### Work item:
Each line with the word "navigate" must appear in the answer, copied from the records.

*** Data shown ***

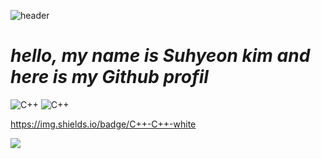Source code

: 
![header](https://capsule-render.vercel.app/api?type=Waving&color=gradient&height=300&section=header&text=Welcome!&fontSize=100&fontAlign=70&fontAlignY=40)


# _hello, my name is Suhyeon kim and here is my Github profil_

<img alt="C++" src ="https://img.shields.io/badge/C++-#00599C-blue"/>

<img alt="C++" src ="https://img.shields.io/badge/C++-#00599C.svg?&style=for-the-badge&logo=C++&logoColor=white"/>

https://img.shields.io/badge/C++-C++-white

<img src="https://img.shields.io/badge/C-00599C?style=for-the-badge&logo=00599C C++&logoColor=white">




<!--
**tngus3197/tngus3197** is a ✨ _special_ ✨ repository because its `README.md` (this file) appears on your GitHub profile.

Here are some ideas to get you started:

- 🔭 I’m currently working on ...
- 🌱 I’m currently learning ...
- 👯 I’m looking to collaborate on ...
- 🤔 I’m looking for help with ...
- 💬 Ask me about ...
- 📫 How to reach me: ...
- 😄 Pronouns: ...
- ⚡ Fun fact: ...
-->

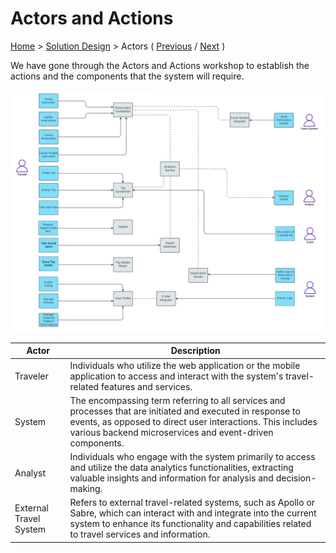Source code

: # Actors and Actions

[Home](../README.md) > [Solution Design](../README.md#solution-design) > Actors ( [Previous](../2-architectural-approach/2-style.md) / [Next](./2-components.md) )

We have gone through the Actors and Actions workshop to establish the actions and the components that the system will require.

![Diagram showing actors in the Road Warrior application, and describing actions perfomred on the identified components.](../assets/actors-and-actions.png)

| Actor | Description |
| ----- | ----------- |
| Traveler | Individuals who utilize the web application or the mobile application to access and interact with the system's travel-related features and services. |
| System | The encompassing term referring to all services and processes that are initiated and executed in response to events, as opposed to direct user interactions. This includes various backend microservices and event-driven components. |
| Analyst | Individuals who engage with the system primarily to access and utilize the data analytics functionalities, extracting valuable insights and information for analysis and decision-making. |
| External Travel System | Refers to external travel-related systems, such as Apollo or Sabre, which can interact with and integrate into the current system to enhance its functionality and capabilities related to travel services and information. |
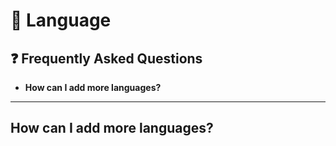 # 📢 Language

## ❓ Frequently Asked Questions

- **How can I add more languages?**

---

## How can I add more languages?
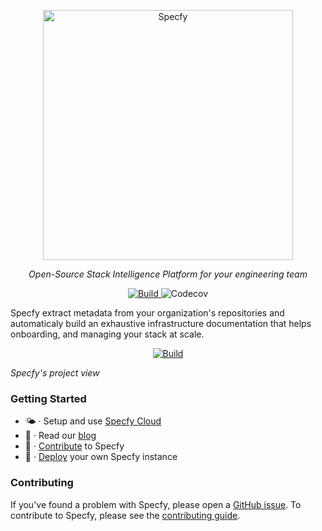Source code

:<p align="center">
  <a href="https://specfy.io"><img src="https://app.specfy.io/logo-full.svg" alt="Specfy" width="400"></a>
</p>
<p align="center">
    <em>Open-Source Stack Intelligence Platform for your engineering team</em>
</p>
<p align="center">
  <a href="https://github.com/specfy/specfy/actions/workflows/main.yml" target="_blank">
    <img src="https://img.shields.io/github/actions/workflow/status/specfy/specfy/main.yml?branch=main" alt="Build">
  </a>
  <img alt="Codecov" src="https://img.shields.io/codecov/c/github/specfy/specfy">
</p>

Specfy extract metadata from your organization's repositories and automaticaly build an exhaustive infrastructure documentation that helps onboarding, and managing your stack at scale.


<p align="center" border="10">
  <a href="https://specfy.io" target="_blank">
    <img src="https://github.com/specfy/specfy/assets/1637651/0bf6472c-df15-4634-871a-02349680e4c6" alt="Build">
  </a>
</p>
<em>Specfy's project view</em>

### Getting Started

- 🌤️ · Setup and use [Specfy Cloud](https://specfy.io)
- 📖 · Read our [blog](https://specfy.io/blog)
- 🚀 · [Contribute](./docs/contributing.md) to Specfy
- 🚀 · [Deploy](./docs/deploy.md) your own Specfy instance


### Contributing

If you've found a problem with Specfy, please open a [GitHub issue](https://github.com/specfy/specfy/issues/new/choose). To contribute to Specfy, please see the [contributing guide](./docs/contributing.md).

*** End of Data shown ***
*** Data shown ***

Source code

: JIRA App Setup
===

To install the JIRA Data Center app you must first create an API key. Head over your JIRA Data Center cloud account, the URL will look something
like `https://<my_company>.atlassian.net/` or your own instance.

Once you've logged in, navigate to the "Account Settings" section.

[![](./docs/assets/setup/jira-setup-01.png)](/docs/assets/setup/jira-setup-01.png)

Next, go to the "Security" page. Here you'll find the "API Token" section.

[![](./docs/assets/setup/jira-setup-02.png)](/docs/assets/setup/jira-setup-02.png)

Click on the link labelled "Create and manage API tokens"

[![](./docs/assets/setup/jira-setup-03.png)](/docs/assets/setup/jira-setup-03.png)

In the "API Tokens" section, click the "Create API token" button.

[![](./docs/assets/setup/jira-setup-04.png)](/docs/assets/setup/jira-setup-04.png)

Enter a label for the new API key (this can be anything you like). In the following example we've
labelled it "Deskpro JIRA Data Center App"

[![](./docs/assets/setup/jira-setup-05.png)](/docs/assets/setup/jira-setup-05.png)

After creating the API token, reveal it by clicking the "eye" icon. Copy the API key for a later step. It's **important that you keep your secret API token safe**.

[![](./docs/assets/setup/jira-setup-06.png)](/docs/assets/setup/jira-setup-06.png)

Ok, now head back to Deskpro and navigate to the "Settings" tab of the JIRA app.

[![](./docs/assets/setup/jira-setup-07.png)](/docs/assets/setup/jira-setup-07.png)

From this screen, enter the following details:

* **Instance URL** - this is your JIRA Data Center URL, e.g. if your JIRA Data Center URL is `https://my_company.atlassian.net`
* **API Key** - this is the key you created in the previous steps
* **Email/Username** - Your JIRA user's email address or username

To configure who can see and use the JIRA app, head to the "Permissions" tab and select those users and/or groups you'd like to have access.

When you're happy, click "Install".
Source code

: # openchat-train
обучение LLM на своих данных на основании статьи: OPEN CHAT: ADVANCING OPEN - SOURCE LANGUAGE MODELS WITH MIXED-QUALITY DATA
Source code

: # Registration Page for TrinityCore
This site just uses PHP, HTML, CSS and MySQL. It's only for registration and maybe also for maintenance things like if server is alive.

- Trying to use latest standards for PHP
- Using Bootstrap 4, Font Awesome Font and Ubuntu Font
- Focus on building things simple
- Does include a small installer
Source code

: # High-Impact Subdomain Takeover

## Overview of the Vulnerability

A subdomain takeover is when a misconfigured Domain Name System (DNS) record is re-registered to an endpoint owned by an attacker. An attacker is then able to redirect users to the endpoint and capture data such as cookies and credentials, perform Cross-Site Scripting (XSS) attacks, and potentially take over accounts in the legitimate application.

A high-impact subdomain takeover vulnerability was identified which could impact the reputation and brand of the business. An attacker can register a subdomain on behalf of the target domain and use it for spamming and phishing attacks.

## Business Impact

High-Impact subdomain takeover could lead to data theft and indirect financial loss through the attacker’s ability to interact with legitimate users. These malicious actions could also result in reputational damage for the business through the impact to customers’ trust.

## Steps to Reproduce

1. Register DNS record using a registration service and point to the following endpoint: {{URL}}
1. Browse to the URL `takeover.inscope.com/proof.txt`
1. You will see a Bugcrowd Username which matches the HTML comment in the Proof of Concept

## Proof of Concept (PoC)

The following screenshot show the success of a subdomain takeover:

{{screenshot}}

*** End of Data shown ***
*** Data shown ***

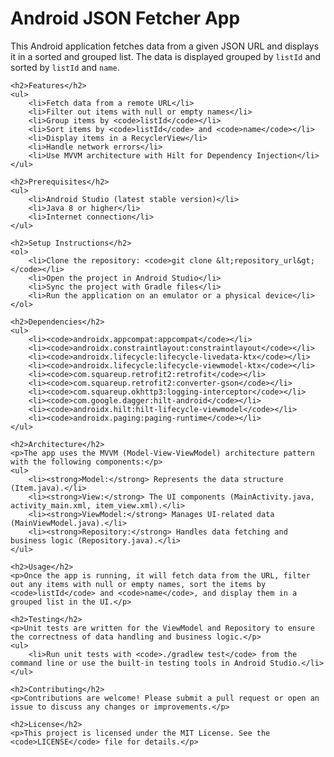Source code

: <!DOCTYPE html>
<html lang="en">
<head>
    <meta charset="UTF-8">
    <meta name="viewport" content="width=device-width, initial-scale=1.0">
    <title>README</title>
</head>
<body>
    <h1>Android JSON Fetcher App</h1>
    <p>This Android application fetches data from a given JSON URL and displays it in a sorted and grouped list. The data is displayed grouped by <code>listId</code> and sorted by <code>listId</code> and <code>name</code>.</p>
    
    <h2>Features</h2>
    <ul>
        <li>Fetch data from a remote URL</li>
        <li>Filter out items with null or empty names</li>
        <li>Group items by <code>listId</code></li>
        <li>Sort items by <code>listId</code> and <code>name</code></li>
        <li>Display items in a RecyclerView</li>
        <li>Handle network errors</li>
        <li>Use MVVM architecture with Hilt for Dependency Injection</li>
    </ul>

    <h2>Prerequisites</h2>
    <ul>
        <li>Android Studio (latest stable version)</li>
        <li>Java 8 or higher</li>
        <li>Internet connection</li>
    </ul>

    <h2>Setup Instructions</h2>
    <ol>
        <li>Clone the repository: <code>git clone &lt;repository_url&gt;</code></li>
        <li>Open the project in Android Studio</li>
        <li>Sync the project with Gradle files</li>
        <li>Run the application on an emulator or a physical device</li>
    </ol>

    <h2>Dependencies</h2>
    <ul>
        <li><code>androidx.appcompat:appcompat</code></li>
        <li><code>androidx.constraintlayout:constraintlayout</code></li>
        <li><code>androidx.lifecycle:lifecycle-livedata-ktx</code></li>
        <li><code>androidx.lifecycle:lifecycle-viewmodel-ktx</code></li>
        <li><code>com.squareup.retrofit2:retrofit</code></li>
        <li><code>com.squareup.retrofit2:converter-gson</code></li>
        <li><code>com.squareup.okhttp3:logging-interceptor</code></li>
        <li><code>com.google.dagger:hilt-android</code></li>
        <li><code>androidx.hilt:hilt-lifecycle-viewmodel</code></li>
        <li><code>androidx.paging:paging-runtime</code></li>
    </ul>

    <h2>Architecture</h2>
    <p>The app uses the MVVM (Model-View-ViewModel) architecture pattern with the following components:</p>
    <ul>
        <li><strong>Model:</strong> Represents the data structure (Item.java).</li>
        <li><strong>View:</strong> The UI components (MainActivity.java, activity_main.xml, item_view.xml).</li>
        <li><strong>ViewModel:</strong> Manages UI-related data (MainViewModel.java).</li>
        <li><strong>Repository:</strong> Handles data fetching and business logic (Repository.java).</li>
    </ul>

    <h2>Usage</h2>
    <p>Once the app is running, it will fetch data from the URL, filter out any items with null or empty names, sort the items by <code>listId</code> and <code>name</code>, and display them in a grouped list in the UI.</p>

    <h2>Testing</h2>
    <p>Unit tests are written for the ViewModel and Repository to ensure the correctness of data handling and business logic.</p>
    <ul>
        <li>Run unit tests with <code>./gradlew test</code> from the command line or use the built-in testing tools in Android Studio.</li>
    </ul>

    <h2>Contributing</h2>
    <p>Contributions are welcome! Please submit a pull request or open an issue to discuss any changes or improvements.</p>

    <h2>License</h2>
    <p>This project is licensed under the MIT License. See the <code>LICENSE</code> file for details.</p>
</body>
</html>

*** End of Data shown ***

### Answer box:
Once you've logged in, navigate to the "Account Settings" section.
Ok, now head back to Deskpro and navigate to the "Settings" tab of the JIRA app.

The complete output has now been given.